[Collected data]
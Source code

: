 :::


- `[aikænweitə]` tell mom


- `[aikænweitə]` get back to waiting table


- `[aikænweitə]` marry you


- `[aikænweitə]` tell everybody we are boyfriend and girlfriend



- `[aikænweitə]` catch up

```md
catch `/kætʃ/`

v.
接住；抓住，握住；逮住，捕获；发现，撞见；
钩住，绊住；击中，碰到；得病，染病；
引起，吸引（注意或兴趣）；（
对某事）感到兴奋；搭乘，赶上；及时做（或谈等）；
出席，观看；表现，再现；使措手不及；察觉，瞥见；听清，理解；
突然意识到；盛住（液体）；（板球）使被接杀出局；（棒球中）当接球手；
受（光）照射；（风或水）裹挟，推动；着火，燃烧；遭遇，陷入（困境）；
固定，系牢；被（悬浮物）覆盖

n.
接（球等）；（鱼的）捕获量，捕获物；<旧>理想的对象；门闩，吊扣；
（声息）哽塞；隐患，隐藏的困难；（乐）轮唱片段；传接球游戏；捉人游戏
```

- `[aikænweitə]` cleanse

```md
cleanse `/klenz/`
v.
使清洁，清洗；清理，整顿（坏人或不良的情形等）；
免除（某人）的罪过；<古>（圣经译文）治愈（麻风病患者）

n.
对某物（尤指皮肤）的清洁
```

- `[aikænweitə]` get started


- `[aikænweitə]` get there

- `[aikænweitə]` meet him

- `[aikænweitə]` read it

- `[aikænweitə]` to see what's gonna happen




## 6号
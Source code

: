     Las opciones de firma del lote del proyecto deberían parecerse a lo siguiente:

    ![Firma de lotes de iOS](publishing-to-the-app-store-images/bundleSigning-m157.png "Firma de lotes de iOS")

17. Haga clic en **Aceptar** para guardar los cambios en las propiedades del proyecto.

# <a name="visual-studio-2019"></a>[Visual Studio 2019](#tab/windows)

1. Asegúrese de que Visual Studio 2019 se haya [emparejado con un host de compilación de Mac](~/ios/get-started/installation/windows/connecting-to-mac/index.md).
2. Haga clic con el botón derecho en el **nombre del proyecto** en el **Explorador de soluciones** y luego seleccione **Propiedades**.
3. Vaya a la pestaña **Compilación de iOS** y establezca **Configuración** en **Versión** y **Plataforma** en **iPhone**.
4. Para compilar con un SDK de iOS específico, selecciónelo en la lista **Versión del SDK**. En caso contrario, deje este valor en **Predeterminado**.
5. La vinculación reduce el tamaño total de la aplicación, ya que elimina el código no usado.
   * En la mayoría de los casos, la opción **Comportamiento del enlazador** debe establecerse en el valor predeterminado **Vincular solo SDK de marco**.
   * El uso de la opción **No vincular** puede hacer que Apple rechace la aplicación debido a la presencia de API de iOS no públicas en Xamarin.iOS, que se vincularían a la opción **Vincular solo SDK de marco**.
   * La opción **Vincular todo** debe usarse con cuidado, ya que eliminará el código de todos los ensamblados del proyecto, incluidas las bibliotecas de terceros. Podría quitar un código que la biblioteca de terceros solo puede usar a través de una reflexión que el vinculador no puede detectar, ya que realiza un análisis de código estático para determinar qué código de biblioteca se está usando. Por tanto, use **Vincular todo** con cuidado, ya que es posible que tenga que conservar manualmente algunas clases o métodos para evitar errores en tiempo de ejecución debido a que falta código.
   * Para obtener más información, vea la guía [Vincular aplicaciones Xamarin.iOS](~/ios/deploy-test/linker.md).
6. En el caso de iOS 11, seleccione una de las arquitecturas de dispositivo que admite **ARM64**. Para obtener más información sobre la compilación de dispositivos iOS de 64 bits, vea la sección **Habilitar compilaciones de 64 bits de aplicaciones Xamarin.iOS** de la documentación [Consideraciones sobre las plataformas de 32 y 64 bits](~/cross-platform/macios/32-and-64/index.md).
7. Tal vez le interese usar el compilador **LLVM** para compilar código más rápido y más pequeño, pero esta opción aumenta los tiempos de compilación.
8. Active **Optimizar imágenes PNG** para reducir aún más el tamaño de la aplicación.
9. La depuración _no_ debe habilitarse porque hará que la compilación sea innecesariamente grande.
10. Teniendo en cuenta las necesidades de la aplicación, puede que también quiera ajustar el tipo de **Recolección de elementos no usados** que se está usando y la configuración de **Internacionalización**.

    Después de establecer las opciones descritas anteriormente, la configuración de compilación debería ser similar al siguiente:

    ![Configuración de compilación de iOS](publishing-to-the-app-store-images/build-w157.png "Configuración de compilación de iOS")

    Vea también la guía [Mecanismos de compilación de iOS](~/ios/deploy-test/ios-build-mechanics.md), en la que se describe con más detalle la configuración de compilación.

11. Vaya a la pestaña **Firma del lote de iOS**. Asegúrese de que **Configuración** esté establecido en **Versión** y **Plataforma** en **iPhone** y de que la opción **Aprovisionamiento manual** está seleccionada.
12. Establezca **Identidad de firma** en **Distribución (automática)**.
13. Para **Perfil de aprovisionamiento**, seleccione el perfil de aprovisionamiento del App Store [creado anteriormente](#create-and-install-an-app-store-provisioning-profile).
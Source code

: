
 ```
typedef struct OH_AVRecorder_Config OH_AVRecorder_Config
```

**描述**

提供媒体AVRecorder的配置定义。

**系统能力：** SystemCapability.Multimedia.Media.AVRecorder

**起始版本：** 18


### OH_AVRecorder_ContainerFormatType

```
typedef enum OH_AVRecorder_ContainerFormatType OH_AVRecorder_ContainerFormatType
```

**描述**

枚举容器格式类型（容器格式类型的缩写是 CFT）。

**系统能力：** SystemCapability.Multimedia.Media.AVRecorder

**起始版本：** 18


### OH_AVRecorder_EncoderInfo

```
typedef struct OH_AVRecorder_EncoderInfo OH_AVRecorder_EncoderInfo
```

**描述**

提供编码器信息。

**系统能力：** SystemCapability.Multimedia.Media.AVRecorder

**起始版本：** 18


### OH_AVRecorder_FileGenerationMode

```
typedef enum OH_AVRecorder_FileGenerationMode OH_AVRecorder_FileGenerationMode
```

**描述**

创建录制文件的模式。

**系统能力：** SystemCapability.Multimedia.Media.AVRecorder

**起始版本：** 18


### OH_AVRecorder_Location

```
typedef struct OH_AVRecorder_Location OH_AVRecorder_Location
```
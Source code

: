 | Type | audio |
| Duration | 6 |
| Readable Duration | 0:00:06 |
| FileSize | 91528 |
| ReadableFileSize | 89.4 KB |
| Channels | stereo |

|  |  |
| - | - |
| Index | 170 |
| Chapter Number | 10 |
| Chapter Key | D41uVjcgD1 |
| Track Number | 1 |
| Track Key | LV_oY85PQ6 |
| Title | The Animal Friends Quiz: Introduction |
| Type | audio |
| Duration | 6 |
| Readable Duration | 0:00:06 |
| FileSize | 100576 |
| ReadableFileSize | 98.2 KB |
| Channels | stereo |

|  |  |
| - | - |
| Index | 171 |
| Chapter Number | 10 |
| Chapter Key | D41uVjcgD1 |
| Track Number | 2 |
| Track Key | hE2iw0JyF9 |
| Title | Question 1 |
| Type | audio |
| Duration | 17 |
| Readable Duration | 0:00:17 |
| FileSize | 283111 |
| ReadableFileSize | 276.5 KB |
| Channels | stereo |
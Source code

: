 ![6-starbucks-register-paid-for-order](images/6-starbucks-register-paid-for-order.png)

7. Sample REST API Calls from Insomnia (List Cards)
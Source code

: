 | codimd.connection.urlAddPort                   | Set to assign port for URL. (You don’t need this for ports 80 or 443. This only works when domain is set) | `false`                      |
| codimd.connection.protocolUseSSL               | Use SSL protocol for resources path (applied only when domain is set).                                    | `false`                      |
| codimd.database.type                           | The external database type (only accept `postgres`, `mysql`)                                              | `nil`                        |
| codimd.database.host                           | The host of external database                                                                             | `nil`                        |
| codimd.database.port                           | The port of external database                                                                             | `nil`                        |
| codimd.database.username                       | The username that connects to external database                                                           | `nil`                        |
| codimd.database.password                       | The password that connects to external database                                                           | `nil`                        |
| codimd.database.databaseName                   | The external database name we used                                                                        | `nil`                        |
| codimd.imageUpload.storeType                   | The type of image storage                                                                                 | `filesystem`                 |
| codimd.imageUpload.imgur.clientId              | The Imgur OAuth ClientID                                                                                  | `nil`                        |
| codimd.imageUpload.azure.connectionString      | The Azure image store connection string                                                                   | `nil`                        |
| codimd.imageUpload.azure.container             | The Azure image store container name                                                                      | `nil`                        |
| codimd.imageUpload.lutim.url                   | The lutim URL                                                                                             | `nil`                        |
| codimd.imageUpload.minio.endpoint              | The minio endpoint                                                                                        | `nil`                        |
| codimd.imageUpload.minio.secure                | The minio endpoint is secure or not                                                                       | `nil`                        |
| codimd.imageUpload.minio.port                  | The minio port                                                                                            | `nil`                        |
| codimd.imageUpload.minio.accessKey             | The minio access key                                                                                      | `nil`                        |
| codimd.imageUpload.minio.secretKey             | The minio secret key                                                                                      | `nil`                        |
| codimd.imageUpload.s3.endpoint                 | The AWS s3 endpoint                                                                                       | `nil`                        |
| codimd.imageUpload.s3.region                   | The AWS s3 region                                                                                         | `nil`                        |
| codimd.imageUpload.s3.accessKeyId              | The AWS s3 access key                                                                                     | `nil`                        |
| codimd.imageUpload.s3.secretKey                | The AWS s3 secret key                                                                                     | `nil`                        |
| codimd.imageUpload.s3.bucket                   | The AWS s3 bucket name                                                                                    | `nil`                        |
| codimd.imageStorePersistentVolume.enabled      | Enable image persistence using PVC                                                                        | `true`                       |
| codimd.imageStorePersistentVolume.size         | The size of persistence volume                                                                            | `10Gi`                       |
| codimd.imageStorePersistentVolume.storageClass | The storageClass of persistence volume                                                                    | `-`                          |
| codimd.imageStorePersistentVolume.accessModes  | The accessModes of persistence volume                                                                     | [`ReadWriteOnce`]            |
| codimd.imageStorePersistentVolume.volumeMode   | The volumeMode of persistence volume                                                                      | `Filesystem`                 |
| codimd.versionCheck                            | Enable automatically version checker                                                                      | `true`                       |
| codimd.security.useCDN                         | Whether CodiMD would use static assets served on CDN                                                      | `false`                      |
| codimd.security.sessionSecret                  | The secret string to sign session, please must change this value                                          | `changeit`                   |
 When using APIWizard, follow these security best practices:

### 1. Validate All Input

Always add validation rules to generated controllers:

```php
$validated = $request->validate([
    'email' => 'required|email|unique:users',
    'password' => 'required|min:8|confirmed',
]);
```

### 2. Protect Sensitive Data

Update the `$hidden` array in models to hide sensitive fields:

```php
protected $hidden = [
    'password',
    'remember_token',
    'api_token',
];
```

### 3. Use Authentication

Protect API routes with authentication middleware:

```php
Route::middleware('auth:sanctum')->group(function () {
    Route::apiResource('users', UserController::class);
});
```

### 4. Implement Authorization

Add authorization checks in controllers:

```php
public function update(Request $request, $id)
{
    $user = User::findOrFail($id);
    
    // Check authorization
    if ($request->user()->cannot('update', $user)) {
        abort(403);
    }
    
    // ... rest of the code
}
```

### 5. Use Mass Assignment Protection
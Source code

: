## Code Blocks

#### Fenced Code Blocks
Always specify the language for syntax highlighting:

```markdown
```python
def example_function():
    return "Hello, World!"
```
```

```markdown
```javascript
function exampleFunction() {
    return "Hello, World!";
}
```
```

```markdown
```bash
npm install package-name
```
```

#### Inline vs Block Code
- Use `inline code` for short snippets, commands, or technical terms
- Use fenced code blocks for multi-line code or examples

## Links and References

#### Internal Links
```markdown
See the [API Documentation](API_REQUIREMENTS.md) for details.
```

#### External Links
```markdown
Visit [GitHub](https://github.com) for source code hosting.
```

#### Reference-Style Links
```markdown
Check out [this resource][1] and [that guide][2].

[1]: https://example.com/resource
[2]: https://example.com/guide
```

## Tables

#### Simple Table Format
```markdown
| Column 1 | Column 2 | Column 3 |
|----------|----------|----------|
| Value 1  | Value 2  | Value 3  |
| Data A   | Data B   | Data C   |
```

Task instructions:
Write out a verbatim copy of the data, beginning with its first line and ending with the line that contains "5. La vinculación".

Solution to the exercise:
Source code

: :::


- `[aikænweitə]` tell mom


- `[aikænweitə]` get back to waiting table


- `[aikænweitə]` marry you


- `[aikænweitə]` tell everybody we are boyfriend and girlfriend



- `[aikænweitə]` catch up

```md
catch `/kætʃ/`

v.
接住；抓住，握住；逮住，捕获；发现，撞见；
钩住，绊住；击中，碰到；得病，染病；
引起，吸引（注意或兴趣）；（
对某事）感到兴奋；搭乘，赶上；及时做（或谈等）；
出席，观看；表现，再现；使措手不及；察觉，瞥见；听清，理解；
突然意识到；盛住（液体）；（板球）使被接杀出局；（棒球中）当接球手；
受（光）照射；（风或水）裹挟，推动；着火，燃烧；遭遇，陷入（困境）；
固定，系牢；被（悬浮物）覆盖

n.
接（球等）；（鱼的）捕获量，捕获物；<旧>理想的对象；门闩，吊扣；
（声息）哽塞；隐患，隐藏的困难；（乐）轮唱片段；传接球游戏；捉人游戏
```

- `[aikænweitə]` cleanse

```md
cleanse `/klenz/`
v.
使清洁，清洗；清理，整顿（坏人或不良的情形等）；
免除（某人）的罪过；<古>（圣经译文）治愈（麻风病患者）

n.
对某物（尤指皮肤）的清洁
```

- `[aikænweitə]` get started


- `[aikænweitə]` get there

- `[aikænweitə]` meet him

- `[aikænweitə]` read it

- `[aikænweitə]` to see what's gonna happen




## 6号
Source code

:     Las opciones de firma del lote del proyecto deberían parecerse a lo siguiente:

    ![Firma de lotes de iOS](publishing-to-the-app-store-images/bundleSigning-m157.png "Firma de lotes de iOS")

17. Haga clic en **Aceptar** para guardar los cambios en las propiedades del proyecto.

# <a name="visual-studio-2019"></a>[Visual Studio 2019](#tab/windows)

1. Asegúrese de que Visual Studio 2019 se haya [emparejado con un host de compilación de Mac](~/ios/get-started/installation/windows/connecting-to-mac/index.md).
2. Haga clic con el botón derecho en el **nombre del proyecto** en el **Explorador de soluciones** y luego seleccione **Propiedades**.
3. Vaya a la pestaña **Compilación de iOS** y establezca **Configuración** en **Versión** y **Plataforma** en **iPhone**.
4. Para compilar con un SDK de iOS específico, selecciónelo en la lista **Versión del SDK**. En caso contrario, deje este valor en **Predeterminado**.
5. La vinculación reduce el tamaño total de la aplicación, ya que elimina el código no usado.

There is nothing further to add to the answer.